[Stored dataset items]
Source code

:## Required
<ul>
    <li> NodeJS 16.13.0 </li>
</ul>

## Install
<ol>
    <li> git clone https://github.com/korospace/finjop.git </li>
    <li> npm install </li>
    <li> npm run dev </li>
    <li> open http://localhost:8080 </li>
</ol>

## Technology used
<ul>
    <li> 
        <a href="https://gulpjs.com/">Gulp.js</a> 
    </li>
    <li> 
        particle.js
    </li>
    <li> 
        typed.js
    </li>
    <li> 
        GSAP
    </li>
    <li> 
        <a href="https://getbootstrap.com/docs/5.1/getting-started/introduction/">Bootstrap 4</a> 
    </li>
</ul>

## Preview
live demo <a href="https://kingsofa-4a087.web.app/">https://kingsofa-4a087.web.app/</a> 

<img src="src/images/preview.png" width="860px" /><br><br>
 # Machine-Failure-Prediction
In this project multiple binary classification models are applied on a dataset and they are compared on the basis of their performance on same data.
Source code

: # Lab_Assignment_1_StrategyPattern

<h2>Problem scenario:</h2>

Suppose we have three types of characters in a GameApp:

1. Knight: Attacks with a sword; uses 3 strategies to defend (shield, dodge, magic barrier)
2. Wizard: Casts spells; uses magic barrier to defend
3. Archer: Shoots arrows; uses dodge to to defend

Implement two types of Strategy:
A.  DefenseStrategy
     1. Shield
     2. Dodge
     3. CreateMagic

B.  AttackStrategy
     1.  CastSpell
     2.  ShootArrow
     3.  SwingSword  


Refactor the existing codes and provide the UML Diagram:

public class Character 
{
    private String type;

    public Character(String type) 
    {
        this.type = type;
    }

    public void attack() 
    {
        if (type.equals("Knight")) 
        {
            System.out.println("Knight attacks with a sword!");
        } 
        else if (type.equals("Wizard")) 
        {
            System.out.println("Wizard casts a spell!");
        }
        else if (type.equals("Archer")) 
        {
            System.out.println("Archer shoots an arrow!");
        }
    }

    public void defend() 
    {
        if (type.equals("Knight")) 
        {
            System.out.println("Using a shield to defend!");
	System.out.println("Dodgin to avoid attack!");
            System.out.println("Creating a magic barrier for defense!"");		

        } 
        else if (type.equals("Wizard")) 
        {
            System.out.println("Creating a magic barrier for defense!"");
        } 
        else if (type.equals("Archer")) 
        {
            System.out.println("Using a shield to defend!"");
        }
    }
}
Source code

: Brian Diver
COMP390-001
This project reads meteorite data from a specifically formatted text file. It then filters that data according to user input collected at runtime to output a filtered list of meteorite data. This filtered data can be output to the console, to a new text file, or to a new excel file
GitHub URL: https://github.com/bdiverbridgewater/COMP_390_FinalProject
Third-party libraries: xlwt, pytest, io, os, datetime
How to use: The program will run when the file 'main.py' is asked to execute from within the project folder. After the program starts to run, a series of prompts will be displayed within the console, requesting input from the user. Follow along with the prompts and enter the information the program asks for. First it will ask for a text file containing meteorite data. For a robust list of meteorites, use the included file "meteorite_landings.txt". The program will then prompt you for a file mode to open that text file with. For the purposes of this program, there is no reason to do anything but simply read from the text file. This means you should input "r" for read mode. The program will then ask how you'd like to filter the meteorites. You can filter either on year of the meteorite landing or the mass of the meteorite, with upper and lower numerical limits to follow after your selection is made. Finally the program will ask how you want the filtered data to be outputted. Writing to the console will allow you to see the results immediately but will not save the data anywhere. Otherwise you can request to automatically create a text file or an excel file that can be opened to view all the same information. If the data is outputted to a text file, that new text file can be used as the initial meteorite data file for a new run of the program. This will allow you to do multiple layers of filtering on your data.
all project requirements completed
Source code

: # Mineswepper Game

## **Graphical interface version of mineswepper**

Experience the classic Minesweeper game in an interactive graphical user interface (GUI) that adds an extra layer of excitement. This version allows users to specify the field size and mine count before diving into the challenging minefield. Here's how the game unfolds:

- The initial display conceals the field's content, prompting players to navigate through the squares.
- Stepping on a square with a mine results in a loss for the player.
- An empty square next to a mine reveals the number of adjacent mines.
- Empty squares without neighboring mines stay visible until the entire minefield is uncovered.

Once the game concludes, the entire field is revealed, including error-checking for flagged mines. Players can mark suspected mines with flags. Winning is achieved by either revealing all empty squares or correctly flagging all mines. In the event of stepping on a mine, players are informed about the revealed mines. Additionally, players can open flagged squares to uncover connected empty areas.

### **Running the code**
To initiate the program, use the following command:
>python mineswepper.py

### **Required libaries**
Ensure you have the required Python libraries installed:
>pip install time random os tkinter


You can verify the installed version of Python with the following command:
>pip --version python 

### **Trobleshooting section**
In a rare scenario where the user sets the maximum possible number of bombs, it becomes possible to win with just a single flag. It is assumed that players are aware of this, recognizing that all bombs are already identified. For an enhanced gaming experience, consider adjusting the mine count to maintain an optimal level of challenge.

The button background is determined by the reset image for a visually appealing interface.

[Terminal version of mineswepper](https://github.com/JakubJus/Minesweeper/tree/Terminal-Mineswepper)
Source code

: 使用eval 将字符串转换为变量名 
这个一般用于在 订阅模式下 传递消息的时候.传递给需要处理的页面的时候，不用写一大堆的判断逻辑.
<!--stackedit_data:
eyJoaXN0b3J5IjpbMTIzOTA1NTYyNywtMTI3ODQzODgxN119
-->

(Work task) Which lines of the records contain the word "count"? Copy each of them.

(Finished exercise)
Experience the classic Minesweeper game in an interactive graphical user interface (GUI) that adds an extra layer of excitement. This version allows users to specify the field size and mine count before diving into the challenging minefield. Here's how the game unfolds:
In a rare scenario where the user sets the maximum possible number of bombs, it becomes possible to win with just a single flag. It is assumed that players are aware of this, recognizing that all bombs are already identified. For an enhanced gaming experience, consider adjusting the mine count to maintain an optimal level of challenge.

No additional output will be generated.